Wall Street’s Recordkeeping Reckoning: SEC Charges 11 Broker-Dealer Firms

The Securities and Exchange Commission (SEC) has made a significant move by charging 11 Wall Street firms, including 10 broker-dealers and one dually registered broker-dealer and investment adviser, with widespread and prolonged failures related to the recordkeeping of electronic communications. These firms have acknowledged their wrongdoing and will pay a total of $289 million in penalties. Let’s delve into the details of this development.

Financial Giants Face Penalties

The SEC’s actions are a response to extensive recordkeeping deficiencies by these firms and their employees, which have persisted over an extended period. The firms have admitted to violating the recordkeeping provisions of federal securities laws, leading to their agreement to pay substantial penalties and an undertaking to enhance their compliance policies and procedures.

Here is a breakdown of the penalties imposed:

  • Wells Fargo Securities, LLC, Wells Fargo Clearing Services, LLC, and Wells Fargo Advisors Financial Network, LLC: $125 million
  • BNP Paribas Securities Corp. and SG Americas Securities, LLC: $35 million each
  • BMO Capital Markets Corp. and Mizuho Securities USA LLC: $25 million each
  • Houlihan Lokey Capital, Inc.: $15 million
  • Moelis & Company LLC and Wedbush Securities Inc.: $10 million each
  • SMBC Nikko Securities America, Inc.: $9 million

The SEC’s Message: Compliance is Non-Negotiable

The SEC’s Director of Enforcement, Gurbir S. Grewal, emphasizes the importance of compliance with books and records requirements as a fundamental aspect of investor protection and well-functioning markets. He underscores the need for broker-dealers and investment advisers to take immediate action by self-reporting, cooperating, and remediating violations to achieve more favorable outcomes.

The Deputy Director of Enforcement, Sanjay Wadhwa, further explains that these actions are part of a sweeping effort to ensure that regulated entities meet their recordkeeping obligations. Recordkeeping failures, as witnessed in this case, can undermine the SEC’s ability to oversee and enforce compliance with federal securities laws, ultimately harming investors.

A Deep Dive into the Off-Channel Communications Issue

The SEC’s investigation unearthed pervasive and long-standing off-channel communications at all 11 firms. These communications are carried out through personal devices and various messaging platforms like iMessage, WhatsApp, and Signal, centered around the firms’ business matters. Shockingly, the firms failed to maintain or preserve the majority of these off-channel communications, a clear breach of federal securities laws.
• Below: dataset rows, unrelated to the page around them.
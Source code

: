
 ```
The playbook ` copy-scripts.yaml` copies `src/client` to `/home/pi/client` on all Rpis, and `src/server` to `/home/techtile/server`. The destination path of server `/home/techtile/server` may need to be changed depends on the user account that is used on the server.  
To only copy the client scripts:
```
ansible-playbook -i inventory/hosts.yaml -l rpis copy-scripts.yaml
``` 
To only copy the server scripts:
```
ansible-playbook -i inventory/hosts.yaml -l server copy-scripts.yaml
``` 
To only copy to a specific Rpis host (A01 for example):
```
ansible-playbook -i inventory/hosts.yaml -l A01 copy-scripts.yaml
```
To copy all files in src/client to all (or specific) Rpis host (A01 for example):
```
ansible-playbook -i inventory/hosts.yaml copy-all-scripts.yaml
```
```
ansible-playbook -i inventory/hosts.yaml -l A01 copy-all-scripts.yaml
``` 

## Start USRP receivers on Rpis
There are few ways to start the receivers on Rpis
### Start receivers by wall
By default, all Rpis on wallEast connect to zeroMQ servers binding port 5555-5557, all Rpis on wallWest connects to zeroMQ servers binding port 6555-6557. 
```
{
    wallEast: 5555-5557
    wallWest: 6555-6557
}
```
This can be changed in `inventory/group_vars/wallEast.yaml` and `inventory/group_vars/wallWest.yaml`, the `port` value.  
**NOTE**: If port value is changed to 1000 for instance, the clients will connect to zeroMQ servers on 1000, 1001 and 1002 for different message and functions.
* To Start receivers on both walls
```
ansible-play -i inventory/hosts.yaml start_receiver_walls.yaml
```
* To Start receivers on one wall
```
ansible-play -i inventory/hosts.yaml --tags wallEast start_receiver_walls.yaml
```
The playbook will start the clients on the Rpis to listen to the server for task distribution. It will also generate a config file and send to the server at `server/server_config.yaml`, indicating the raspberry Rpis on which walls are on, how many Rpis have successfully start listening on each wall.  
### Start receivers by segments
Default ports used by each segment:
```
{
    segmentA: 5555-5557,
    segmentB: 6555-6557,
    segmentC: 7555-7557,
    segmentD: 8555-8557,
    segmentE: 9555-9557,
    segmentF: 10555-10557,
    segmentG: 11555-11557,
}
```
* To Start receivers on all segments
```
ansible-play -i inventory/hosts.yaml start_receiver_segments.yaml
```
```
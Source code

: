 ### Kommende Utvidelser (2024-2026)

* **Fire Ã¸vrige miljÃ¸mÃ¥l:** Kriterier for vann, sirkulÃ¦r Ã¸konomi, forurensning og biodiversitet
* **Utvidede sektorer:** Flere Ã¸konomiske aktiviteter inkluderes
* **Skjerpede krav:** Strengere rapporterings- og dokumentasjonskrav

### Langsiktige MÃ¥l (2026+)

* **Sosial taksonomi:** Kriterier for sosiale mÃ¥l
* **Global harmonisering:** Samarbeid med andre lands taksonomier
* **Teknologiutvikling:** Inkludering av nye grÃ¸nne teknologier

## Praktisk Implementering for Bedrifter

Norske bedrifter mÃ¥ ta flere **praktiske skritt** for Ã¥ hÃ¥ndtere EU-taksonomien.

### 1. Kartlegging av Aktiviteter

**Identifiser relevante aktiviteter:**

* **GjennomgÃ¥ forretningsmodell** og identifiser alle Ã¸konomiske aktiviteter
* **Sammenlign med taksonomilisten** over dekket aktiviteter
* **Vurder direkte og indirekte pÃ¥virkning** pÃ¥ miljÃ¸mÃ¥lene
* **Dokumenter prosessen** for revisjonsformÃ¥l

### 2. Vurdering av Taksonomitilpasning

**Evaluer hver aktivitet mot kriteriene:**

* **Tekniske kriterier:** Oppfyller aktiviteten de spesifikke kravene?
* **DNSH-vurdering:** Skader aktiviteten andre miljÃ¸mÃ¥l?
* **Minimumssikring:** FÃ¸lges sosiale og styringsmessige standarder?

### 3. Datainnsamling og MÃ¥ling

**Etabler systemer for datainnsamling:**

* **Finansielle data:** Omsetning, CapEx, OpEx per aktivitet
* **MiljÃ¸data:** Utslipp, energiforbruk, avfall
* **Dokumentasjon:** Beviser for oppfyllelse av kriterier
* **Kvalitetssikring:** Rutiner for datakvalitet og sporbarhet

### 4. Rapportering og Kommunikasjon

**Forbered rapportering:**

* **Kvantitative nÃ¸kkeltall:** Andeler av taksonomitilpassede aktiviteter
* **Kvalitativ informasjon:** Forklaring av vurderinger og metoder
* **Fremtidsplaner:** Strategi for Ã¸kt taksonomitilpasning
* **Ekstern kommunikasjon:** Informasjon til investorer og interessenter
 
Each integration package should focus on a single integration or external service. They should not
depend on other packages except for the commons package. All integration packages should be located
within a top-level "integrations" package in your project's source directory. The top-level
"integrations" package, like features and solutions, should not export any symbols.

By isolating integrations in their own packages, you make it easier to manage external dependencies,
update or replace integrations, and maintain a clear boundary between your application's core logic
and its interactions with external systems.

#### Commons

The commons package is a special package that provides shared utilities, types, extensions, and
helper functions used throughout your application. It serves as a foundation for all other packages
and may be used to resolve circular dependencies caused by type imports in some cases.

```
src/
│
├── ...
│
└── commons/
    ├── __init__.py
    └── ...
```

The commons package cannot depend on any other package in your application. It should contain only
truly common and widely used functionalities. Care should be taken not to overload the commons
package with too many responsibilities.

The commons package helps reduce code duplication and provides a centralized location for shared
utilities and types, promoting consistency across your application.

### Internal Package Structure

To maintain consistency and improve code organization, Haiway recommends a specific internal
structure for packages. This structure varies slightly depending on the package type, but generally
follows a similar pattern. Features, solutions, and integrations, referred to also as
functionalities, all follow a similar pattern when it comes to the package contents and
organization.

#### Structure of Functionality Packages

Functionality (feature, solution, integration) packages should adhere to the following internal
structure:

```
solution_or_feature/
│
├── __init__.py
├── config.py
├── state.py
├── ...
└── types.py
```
It’s worth noting that these lapses in recordkeeping may have hindered the SEC’s access to essential off-channel communications in various investigations. Importantly, these failures extended across all levels of authority within the organizations, including supervisors and senior executives.

Charges and Consequences for Each Broker-Dealer

Each of the broker-dealers has been charged with violating specific recordkeeping provisions of the Securities Exchange Act of 1934. Additionally, they have been accused of failing to reasonably supervise to prevent and detect these violations. Wedbush Securities Inc., a dually registered broker-dealer and investment adviser, faces additional charges related to the Investment Advisers Act of 1940.

In addition to the substantial financial penalties, the firms have received cease and desist orders against future violations of the relevant recordkeeping provisions and have been censured. They are also required to retain independent compliance consultants. These consultants will comprehensively review their policies and procedures regarding the retention of electronic communications found on personal devices. Furthermore, they will evaluate the firms’ frameworks for addressing non-compliance by their employees with these policies and procedures.

Parallel Actions by the Commodity Futures Trading Commission

Notably, the Commodity Futures Trading Commission (CFTC) has also announced settlements related to this conduct with several of the firms. This reflects a coordinated effort to address these recordkeeping issues.

The SEC’s Ongoing Vigilance

The SEC’s commitment to ensuring compliance with recordkeeping requirements remains resolute. While some firms have heeded the call by self-reporting violations and improving internal processes, these actions serve as a reminder that many have not. The message is clear: proactive compliance is key to avoiding regulatory scrutiny.